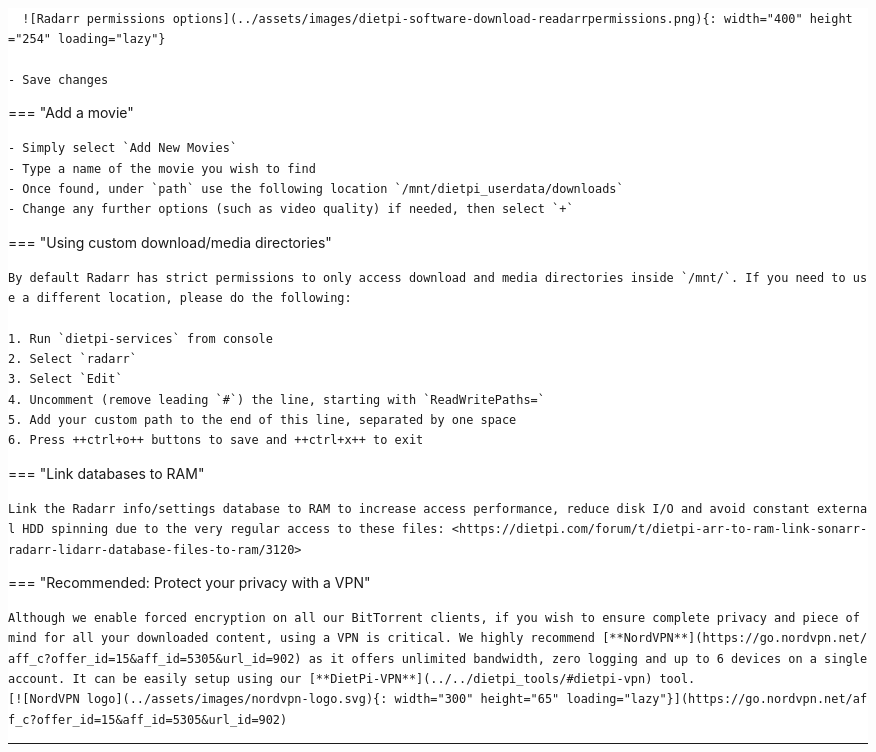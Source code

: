       ![Radarr permissions options](../assets/images/dietpi-software-download-readarrpermissions.png){: width="400" height="254" loading="lazy"}

    - Save changes

=== "Add a movie"

    - Simply select `Add New Movies`
    - Type a name of the movie you wish to find
    - Once found, under `path` use the following location `/mnt/dietpi_userdata/downloads`
    - Change any further options (such as video quality) if needed, then select `+`

=== "Using custom download/media directories"

    By default Radarr has strict permissions to only access download and media directories inside `/mnt/`. If you need to use a different location, please do the following:

    1. Run `dietpi-services` from console
    2. Select `radarr`
    3. Select `Edit`
    4. Uncomment (remove leading `#`) the line, starting with `ReadWritePaths=`
    5. Add your custom path to the end of this line, separated by one space
    6. Press ++ctrl+o++ buttons to save and ++ctrl+x++ to exit

=== "Link databases to RAM"

    Link the Radarr info/settings database to RAM to increase access performance, reduce disk I/O and avoid constant external HDD spinning due to the very regular access to these files: <https://dietpi.com/forum/t/dietpi-arr-to-ram-link-sonarr-radarr-lidarr-database-files-to-ram/3120>

=== "Recommended: Protect your privacy with a VPN"

    Although we enable forced encryption on all our BitTorrent clients, if you wish to ensure complete privacy and piece of mind for all your downloaded content, using a VPN is critical. We highly recommend [**NordVPN**](https://go.nordvpn.net/aff_c?offer_id=15&aff_id=5305&url_id=902) as it offers unlimited bandwidth, zero logging and up to 6 devices on a single account. It can be easily setup using our [**DietPi-VPN**](../../dietpi_tools/#dietpi-vpn) tool.  
    [![NordVPN logo](../assets/images/nordvpn-logo.svg){: width="300" height="65" loading="lazy"}](https://go.nordvpn.net/aff_c?offer_id=15&aff_id=5305&url_id=902)

***
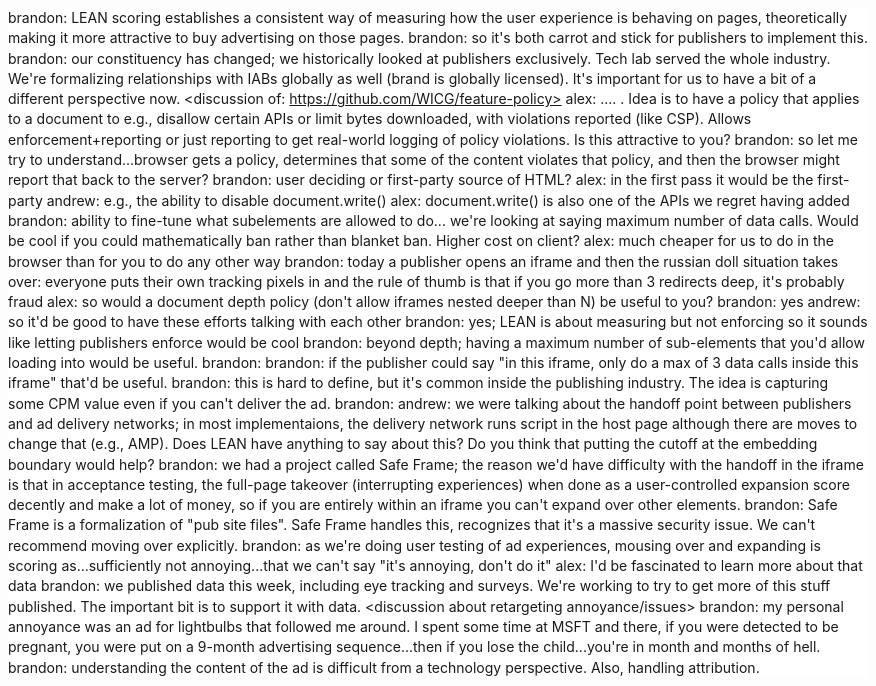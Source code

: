 brandon: LEAN scoring establishes a consistent way of measuring how the user experience is behaving on pages, theoretically making it more attractive to buy advertising on those pages.
brandon: so it's both carrot and stick for publishers to implement this.
<discussion about browser conversations>
brandon: our constituency has changed; we historically looked at publishers exclusively. Tech lab served the whole industry. We're formalizing relationships with IABs globally as well (brand is globally licensed). It's important for us to have a bit of a different perspective now.
<discussion of: https://github.com/WICG/feature-policy>
alex: ....   .  Idea is to have a policy that applies to a document to e.g., disallow certain APIs or limit bytes downloaded, with violations reported (like CSP).  Allows enforcement+reporting or just reporting to get real-world logging of policy violations.  Is this attractive to you?
brandon: so let me try to understand...browser gets a policy, determines that some of the content violates that policy, and then the browser might report that back to the server?
<yes>
brandon: user deciding or first-party source of HTML?
alex: in the first pass it would be the first-party
andrew: e.g., the ability to disable document.write()
alex: document.write() is also one of the APIs we regret having added
brandon: ability to fine-tune what subelements are allowed to do... we're looking at saying maximum number of data calls.  Would be cool if you could mathematically ban rather than blanket ban.  Higher cost on client?
alex: much cheaper for us to do in the browser than for you to do any other way
brandon: today a publisher opens an iframe and then the russian doll situation takes over: everyone puts their own tracking pixels in and the rule of thumb is that if you go more than 3 redirects deep, it's probably fraud
alex: so would a document depth policy (don't allow iframes nested deeper than N) be useful to you?
brandon: yes
andrew: so it'd be good to have these efforts talking with each other
brandon: yes; LEAN is about measuring but not enforcing so it sounds like letting publishers enforce would be cool
brandon: beyond depth; having a maximum number of sub-elements that you'd allow loading into would be useful.
<discussion about what that means>
brandon: <brandon catches us up on how many tracking pixels get added via iframes>
brandon: if the publisher could say "in this iframe, only do a max of 3 data calls inside this iframe" that'd be useful.
brandon: this is hard to define, but it's common inside the publishing industry. The idea is capturing some CPM value even if you can't deliver the ad.
brandon: <discussion of content guidelines experience>
<history lesson>
andrew: we were talking about the handoff point between publishers and ad delivery networks; in most implementaions, the delivery network runs script in the host page although there are moves to change that (e.g., AMP). Does LEAN have anything to say about this? Do you think that putting the cutoff at the embedding boundary would help?
brandon: we had a project called Safe Frame; the reason we'd have difficulty with the handoff in the iframe is that in acceptance testing, the full-page takeover (interrupting experiences) when done as a user-controlled expansion score decently and make a lot of money, so if you are entirely within an iframe you can't expand over other elements.
brandon: Safe Frame is a formalization of "pub site files". Safe Frame handles this, recognizes that it's a massive security issue. We can't recommend moving over explicitly. 
brandon: as we're doing user testing of ad experiences, mousing over and expanding is scoring as...sufficiently not annoying...that we can't say "it's annoying, don't do it"
alex: I'd be fascinated to learn more about that data
brandon: we published data this week, including eye tracking and surveys. We're working to try to get more of this stuff published. The important bit is to support it with data.
<discussion about retargeting annoyance/issues>
brandon: my personal annoyance was an ad for lightbulbs that followed me around. I spent some time at MSFT and there, if you were detected to be pregnant, you were put on a 9-month advertising sequence...then if you lose the child...you're in month and months of hell.
<agreement>
brandon: understanding the content of the ad is difficult from a technology perspective. Also, handling attribution.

□ □ □

Problem details -
Within the listing above, work out how many lines contain the string "different", and reply with that number only.

Written answer -
2